Di antara indikasi kelemahan kisah ini, babwa riwayat-riwayat yang shahih tentang masuknya Nabi shallallahu ‘alaihi wa sallam ke Madinah saat hijrah tidak menyebutkan –meskipun hanya secara implisit– apa yang bisa menjadi bukti kebenaran kisah ini. Bahkan riwayat-riwayat shahih ini menceritakan kata sambutan penduduk Madinah kala beliau tiba. Bukhari, dalam Shahih-nya bab hijrah Nabi shallallahu ‘alaihi wa sallam dan para sahabat ke Madinah, meriwayatkan hadis Anas bin Malik. Di dalamnya disebutkan, ‘Maka di Madinah ada yang mengatakan, ‘Nabi Allah datang, Nabi Allah datang.’ Lantas mereka menuju tempat tinggi untuk melihat, mereka mengucapkan, “Nabi Allah datang…”
Dan dalam hadis Bara’ bin Azib disebutkan,” …kemudian Nabi shallallahu ‘alaihi wa sallam datang. Aku tidak pernah melihat penduduk Madinah bersuka cita seperti suka cita mereka lantaran kedatangan Rasulullah shallallahu ‘alaihi wa sallam. Bahkan, para budak wanita meneriakkan, ‘Rasulullah shallallahu ‘alaihi wa sallam datang’.” Dalam riwayat lain, “Lantas para lelaki dan wanita naik ke atap rumah, sedang anak-anak dan para pelayan berhamburan di jalan-jalan. Mereka meneriakkan, ‘Wahai Muhammad, wahai Rasulullah. Wahai Muhamamd, wahai Rasulullah’.”
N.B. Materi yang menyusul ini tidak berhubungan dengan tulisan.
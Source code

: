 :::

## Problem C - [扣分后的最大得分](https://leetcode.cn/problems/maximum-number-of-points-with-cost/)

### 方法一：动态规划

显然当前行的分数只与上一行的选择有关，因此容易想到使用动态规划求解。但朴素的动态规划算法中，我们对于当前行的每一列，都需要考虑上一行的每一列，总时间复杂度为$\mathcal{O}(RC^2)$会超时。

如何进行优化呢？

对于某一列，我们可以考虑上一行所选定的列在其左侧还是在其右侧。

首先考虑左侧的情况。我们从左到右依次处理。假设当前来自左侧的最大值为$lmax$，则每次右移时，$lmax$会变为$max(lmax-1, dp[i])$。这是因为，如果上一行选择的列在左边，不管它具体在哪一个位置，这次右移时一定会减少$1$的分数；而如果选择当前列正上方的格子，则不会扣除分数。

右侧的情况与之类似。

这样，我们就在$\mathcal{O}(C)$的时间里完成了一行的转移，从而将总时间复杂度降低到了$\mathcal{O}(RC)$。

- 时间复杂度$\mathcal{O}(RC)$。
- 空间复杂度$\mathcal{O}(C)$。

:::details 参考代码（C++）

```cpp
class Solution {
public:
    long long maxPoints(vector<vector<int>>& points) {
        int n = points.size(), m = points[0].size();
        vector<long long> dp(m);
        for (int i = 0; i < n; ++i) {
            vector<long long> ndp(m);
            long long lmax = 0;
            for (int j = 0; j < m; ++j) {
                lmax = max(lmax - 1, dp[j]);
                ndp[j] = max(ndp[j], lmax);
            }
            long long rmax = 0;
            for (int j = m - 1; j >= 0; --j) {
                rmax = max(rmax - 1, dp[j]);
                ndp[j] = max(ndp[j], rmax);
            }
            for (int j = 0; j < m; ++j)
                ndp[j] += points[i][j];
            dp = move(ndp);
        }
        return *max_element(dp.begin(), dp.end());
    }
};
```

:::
Sebagai catatan, Ash-Shalihi mengutip dari Muqairizi babwa syair ini diucapkan ketika Nabi shallallahu ‘alaihi wa sallam kembali dari perang Badar. Berarti ini pendapat ke tiga. Tetapi telah dijelaskan bahwa riwayat syair ini tidak shahih. Ibnu Ishaq yang terkenal sangat memperhatikan sirah dan mengikuti peristiwa-peristiwanya tidak menyebutkan lagu ini dalam kitab sirahnya.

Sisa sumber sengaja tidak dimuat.